++++ Information supplied ++++
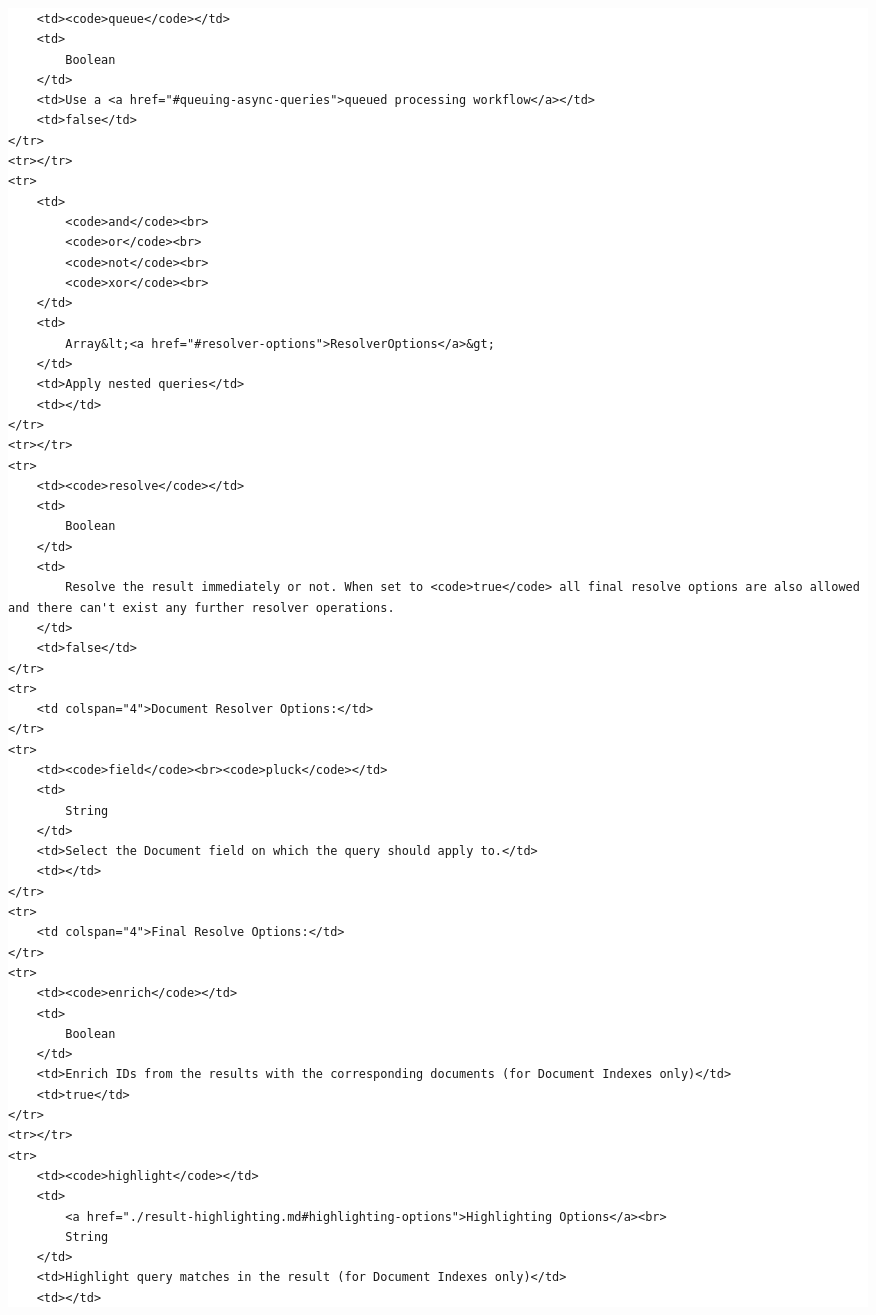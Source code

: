         <td><code>queue</code></td>
        <td>
            Boolean
        </td>
        <td>Use a <a href="#queuing-async-queries">queued processing workflow</a></td>
        <td>false</td>
    </tr>
    <tr></tr>
    <tr>
        <td>
            <code>and</code><br>
            <code>or</code><br>
            <code>not</code><br>
            <code>xor</code><br>
        </td>
        <td>
            Array&lt;<a href="#resolver-options">ResolverOptions</a>&gt;
        </td>
        <td>Apply nested queries</td>
        <td></td>
    </tr>
    <tr></tr>
    <tr>
        <td><code>resolve</code></td>
        <td>
            Boolean
        </td>
        <td>
            Resolve the result immediately or not. When set to <code>true</code> all final resolve options are also allowed and there can't exist any further resolver operations.
        </td>
        <td>false</td>
    </tr>
    <tr>
        <td colspan="4">Document Resolver Options:</td>
    </tr>
    <tr>
        <td><code>field</code><br><code>pluck</code></td>
        <td>
            String
        </td>
        <td>Select the Document field on which the query should apply to.</td>
        <td></td>
    </tr>
    <tr>
        <td colspan="4">Final Resolve Options:</td>
    </tr>
    <tr>
        <td><code>enrich</code></td>
        <td>
            Boolean
        </td>
        <td>Enrich IDs from the results with the corresponding documents (for Document Indexes only)</td>
        <td>true</td>
    </tr>
    <tr></tr>
    <tr>
        <td><code>highlight</code></td>
        <td>
            <a href="./result-highlighting.md#highlighting-options">Highlighting Options</a><br>
            String
        </td>
        <td>Highlight query matches in the result (for Document Indexes only)</td>
        <td></td>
++++
## Exercise description
Pick every line of the data that includes the string "field".

## Answer for the task
        <td><code>field</code><br><code>pluck</code></td>
        <td>Select the Document field on which the query should apply to.</td>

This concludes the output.